Combined Cooling Heat and Power (CCHP, or trigeneration) involves using a heat engine or a power station to simultaneously generate both electricity and useful heat. In the context of Rio de Janeiro the heat produced can be used to drive chillers to provide cooling.
In general, CCHP helps reduce greenhouse gas emissions because waste heat, an inevitable by-product of thermal electricity generating stations, can be used for useful purposes. In addition, transmission and distribution losses – an inevitable consequence of remote electricity generation – are minimised.
These assumptions need to be closely examined In the context of Rio de Janeiro.
The majority of electrical power supplied to Rio derives from hydroelectric power plants – a form of generation which does not burn fuel and does not produce greenhouse gases. In this low carbon context, generating electricity locally by CCHP would not result in a reduction of greenhouse gas emissions unless renewable fuels were used.
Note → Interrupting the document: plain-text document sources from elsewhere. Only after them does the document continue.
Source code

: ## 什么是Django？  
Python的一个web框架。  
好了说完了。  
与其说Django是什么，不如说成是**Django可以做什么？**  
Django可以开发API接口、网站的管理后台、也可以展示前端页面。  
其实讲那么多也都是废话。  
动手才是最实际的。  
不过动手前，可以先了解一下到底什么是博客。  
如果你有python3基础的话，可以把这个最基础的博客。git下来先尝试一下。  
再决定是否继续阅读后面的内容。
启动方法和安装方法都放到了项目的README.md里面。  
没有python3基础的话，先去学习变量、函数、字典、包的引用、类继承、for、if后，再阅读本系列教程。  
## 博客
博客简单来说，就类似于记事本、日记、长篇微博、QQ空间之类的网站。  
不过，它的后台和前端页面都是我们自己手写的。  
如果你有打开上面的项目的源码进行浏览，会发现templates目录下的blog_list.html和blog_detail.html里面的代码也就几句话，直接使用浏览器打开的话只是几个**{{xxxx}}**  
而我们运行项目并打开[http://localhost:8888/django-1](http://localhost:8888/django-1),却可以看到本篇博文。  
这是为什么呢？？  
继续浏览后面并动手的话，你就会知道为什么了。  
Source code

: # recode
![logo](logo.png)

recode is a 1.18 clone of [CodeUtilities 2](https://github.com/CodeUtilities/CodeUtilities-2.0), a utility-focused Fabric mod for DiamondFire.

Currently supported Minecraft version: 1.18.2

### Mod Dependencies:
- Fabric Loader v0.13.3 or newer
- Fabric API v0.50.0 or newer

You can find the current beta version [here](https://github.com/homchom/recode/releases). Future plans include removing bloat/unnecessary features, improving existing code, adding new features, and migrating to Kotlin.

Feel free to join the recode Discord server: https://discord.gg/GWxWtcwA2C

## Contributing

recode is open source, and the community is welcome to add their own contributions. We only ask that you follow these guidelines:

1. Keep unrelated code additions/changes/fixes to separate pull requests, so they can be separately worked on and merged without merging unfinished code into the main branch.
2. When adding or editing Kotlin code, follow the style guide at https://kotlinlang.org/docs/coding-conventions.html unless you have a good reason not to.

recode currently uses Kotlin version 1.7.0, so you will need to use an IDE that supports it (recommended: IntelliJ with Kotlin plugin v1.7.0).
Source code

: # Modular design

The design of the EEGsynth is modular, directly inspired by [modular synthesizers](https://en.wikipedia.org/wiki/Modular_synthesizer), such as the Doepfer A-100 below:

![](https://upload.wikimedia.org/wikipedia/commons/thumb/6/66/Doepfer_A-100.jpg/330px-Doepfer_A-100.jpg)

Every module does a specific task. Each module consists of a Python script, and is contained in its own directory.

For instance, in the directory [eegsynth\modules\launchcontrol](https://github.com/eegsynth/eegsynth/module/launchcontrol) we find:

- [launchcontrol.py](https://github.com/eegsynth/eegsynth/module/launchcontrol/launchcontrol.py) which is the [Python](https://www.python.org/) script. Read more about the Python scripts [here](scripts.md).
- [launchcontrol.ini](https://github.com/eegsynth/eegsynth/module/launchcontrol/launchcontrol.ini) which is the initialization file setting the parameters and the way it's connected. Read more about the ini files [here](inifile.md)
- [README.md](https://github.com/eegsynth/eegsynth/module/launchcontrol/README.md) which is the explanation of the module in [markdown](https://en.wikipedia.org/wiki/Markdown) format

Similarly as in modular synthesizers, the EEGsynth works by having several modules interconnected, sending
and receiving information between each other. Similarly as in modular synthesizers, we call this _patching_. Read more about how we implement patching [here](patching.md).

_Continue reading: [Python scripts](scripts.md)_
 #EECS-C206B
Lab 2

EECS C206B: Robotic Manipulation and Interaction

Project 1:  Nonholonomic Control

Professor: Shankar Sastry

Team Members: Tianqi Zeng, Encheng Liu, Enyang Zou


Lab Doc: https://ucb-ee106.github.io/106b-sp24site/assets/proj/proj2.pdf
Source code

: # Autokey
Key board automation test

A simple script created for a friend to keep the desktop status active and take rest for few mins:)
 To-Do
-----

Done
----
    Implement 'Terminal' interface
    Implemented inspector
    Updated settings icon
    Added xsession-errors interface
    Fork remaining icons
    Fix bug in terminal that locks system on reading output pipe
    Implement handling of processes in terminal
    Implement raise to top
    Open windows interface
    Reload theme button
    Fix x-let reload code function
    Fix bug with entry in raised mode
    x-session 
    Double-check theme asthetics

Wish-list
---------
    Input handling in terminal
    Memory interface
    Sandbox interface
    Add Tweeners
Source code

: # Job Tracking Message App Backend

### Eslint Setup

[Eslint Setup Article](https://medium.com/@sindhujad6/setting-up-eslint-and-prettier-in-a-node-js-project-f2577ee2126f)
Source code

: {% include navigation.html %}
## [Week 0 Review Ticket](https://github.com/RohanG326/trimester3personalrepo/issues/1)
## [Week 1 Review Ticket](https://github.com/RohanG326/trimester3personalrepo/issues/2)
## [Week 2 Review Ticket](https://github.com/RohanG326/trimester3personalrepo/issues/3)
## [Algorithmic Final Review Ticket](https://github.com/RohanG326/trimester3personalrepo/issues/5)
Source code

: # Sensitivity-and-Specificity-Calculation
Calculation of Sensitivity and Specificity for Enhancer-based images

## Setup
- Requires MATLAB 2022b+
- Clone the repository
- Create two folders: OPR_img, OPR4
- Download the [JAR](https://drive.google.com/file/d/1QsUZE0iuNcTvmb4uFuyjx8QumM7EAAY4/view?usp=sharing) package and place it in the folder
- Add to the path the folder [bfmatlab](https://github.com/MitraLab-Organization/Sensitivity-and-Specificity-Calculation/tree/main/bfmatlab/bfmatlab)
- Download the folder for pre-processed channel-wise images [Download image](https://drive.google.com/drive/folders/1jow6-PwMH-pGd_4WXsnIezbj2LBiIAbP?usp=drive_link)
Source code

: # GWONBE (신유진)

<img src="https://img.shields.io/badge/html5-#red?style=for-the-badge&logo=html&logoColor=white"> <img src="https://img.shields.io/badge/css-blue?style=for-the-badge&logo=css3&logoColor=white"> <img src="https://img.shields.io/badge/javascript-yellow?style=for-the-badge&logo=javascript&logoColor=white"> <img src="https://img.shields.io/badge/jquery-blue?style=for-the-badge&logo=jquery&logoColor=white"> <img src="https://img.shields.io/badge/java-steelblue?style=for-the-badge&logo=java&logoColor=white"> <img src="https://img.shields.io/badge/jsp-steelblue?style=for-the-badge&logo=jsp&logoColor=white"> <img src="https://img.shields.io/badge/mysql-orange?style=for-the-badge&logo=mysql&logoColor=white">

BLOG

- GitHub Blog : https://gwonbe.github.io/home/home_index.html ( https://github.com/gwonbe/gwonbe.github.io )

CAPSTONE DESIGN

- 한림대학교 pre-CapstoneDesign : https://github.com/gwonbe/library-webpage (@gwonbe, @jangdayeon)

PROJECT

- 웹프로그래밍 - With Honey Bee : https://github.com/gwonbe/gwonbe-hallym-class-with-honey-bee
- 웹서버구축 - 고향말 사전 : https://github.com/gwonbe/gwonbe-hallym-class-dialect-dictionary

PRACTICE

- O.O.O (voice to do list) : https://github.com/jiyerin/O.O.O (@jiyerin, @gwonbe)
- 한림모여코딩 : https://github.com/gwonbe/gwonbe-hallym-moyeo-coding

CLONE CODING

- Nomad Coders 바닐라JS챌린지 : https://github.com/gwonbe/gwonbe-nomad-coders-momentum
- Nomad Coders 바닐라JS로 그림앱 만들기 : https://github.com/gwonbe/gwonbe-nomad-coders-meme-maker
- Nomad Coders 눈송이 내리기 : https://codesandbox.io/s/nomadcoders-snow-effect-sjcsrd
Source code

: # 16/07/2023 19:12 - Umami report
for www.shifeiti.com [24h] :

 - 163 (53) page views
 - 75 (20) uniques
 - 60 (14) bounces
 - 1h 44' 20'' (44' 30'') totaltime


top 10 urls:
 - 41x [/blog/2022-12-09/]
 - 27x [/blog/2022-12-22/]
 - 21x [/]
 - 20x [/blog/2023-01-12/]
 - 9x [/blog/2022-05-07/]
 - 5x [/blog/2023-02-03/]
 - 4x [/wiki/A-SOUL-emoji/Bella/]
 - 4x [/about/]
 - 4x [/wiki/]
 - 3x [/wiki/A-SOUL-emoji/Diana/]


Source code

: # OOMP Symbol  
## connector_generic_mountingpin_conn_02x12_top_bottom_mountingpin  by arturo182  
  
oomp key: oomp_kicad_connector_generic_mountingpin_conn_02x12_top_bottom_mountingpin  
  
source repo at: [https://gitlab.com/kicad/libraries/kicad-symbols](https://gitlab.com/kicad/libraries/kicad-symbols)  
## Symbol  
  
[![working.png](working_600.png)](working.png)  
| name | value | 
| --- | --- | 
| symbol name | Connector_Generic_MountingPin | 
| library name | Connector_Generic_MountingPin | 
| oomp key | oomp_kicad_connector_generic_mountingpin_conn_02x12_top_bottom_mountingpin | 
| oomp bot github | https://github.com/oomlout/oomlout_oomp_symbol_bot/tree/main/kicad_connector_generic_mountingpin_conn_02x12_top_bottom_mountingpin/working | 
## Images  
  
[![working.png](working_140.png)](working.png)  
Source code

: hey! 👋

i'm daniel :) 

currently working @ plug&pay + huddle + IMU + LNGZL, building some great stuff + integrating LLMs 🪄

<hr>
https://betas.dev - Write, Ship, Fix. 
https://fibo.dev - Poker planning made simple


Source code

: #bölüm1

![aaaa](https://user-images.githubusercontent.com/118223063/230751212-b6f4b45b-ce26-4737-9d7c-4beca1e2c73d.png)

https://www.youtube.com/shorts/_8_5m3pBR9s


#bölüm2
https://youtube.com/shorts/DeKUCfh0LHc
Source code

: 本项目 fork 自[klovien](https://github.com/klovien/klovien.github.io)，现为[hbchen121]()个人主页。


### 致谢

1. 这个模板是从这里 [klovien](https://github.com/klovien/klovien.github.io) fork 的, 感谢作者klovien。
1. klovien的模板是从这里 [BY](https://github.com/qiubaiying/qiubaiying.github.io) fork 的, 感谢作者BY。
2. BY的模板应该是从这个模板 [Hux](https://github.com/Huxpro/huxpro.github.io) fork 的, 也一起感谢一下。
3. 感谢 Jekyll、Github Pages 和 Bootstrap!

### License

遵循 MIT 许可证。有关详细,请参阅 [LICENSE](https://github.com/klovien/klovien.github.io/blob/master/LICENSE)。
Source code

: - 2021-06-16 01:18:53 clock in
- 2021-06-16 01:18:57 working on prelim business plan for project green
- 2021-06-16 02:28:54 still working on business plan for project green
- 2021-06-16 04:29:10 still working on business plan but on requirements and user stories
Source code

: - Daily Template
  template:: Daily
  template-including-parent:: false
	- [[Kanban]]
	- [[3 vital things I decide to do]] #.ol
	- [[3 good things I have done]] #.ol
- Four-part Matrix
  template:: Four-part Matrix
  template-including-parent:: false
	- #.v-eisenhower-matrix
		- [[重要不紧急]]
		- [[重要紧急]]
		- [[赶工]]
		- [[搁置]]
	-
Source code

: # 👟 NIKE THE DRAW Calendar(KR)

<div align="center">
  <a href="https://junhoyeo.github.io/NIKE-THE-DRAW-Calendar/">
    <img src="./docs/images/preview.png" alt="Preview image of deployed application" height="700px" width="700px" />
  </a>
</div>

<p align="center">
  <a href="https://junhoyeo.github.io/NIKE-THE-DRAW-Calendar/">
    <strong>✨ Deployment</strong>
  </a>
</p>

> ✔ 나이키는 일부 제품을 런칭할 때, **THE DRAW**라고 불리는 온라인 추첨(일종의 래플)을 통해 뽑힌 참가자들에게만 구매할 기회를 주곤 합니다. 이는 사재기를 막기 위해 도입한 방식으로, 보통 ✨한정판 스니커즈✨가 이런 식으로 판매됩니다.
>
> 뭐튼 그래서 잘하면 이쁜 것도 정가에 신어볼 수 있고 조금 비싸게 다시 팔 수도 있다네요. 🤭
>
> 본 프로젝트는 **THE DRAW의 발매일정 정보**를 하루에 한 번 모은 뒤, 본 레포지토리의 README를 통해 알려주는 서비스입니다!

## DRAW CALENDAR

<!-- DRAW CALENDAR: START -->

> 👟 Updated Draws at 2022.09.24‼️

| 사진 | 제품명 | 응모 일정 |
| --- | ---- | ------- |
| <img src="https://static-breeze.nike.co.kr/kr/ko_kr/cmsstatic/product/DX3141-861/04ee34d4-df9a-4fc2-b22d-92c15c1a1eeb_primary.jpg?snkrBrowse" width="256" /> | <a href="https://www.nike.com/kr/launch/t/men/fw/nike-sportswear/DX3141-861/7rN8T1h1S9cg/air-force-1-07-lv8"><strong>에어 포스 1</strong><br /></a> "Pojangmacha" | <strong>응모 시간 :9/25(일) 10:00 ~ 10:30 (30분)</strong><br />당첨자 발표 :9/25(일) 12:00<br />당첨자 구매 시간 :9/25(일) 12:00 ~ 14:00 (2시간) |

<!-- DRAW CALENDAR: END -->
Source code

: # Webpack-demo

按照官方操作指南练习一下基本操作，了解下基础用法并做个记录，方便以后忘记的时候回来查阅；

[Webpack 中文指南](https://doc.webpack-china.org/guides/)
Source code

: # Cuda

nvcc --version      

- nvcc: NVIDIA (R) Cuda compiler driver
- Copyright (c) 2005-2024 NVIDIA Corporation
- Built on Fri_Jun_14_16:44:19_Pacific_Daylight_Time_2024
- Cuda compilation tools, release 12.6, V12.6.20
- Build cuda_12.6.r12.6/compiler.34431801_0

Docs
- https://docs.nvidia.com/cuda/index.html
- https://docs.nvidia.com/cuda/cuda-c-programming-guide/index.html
Local generation of electricity by means of CCHP does have a number of advantages. It would significantly reduce transmission and distribution losses, serving to increase the resilience of the Brazilian grid and fit the strategic objectives of the Brazilian government. On the local level, building-scale CCHP in Rio would help ensure security of power supplies – which in the past have been interrupted due to environmental factors associated with the extensive transmission and distribution network.
However, for CCHP to have the potential to reduce greenhouse gas emissions, it is critical that renewable fuels must be used. For more information on renewable fuels in the context of Rio de Janeiro, see the section on Biofuels in this toolkit.
Heat Engine or Power Station?
Building installed CCHP generally consists of an internal combustion engine attached to an alternator. Very large CCHP units (over 10 MWe) may use a gas turbine to increase efficiency. Because multiple units are required for resilience of supply, a 10 MWe unit is likely to be one of at least three – resulting in a very large installation (30 MWe). Such a large installation would probably be used to distribute heat over a large area, thereby increasing pipework heat losses and pump power requirements. This would partially militate against the increased efficiency of the turbine over the internal combustion engine.